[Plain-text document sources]
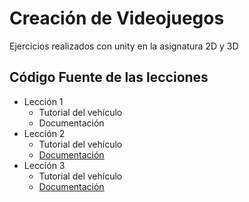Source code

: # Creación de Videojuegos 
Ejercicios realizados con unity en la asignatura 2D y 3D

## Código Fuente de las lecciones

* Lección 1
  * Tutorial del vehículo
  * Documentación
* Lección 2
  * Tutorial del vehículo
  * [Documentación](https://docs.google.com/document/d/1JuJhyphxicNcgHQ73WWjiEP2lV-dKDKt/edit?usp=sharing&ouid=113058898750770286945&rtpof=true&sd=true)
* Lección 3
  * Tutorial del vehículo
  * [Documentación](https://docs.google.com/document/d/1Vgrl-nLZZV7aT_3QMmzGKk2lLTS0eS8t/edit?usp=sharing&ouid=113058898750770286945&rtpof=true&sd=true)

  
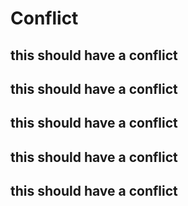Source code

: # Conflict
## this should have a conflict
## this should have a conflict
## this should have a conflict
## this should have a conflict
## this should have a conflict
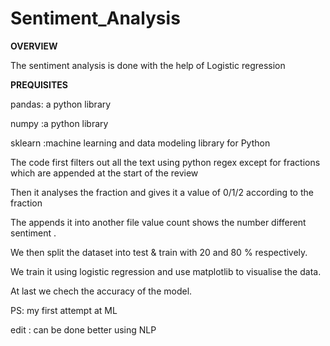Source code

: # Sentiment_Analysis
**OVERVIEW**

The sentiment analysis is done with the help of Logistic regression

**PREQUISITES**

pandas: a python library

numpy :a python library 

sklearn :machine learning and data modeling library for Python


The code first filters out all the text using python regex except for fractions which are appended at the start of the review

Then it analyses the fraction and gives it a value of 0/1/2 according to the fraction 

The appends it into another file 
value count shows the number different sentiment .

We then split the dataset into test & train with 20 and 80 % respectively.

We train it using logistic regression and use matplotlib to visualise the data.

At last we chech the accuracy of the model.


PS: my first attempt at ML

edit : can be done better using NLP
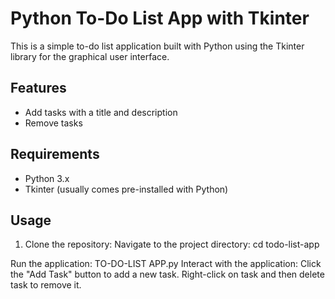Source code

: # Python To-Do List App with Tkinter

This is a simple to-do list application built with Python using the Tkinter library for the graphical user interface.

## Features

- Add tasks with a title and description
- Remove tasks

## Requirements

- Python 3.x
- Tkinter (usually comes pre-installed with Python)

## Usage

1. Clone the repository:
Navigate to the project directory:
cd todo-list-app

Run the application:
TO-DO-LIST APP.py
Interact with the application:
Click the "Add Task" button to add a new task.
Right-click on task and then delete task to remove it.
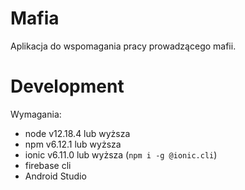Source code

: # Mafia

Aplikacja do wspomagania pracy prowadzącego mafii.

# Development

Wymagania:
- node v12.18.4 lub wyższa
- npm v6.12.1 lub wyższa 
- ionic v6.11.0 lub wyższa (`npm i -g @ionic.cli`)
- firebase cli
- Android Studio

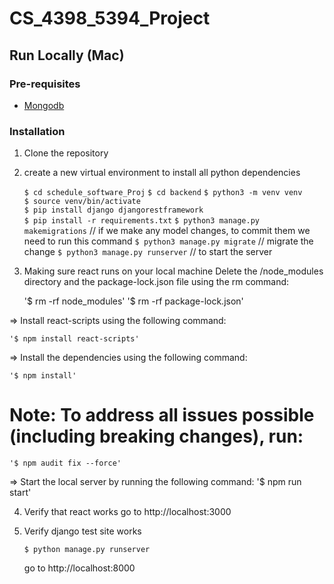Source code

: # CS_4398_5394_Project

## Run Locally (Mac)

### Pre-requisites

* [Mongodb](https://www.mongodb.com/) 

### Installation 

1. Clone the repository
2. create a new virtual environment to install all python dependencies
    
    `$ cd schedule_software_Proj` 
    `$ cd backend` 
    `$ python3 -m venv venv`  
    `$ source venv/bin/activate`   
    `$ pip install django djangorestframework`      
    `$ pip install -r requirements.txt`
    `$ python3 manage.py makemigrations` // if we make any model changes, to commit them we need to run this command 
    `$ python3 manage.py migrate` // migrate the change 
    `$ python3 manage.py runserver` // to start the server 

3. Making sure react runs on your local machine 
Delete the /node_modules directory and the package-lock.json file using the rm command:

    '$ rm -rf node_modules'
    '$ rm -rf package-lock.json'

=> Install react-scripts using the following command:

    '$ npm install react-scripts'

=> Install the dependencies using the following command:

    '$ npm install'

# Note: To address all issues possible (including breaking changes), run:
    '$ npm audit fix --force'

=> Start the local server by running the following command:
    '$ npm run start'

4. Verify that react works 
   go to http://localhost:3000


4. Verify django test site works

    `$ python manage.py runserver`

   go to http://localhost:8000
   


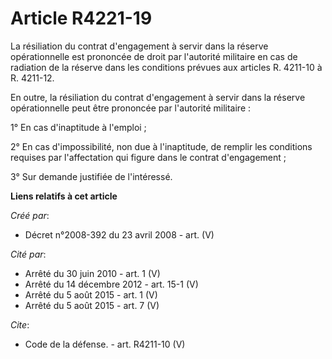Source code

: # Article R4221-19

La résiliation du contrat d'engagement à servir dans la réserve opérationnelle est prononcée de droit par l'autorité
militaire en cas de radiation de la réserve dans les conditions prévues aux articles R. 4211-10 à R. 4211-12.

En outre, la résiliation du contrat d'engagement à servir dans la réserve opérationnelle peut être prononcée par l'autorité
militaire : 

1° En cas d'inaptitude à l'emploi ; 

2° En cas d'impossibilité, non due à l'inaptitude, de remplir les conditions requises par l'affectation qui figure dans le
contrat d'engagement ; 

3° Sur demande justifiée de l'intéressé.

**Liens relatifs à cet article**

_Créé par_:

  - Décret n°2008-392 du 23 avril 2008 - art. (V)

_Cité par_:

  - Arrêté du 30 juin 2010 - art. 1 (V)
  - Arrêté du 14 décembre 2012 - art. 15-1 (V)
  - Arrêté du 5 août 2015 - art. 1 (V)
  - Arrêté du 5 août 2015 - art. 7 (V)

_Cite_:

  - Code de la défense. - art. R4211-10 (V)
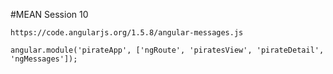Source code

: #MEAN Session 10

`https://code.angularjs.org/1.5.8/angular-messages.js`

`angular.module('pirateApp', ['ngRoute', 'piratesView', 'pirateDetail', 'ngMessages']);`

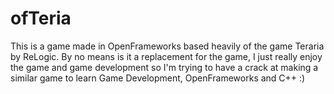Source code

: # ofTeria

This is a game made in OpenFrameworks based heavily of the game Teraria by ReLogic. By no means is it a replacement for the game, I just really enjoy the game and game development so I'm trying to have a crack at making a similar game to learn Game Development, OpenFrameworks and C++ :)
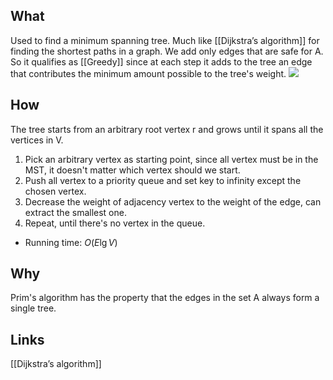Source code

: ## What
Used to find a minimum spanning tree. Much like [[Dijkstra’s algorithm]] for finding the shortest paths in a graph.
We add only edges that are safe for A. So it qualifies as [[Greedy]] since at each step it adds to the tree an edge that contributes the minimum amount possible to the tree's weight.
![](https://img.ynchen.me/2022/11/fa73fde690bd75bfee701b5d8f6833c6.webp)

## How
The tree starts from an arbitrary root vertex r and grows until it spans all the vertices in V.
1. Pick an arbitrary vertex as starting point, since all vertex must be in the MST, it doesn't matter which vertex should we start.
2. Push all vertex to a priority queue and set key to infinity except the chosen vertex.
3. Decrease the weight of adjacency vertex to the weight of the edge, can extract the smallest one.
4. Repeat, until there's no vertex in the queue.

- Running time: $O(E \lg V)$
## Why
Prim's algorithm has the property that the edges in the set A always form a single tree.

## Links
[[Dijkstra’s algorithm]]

-- DIRECTIONS FOR THIS TASK --
The lines that contain the word "changes" are wanted; copy each of them from the records.

-- OUTPUT --
    `$ python3 manage.py makemigrations` // if we make any model changes, to commit them we need to run this command 
# Note: To address all issues possible (including breaking changes), run:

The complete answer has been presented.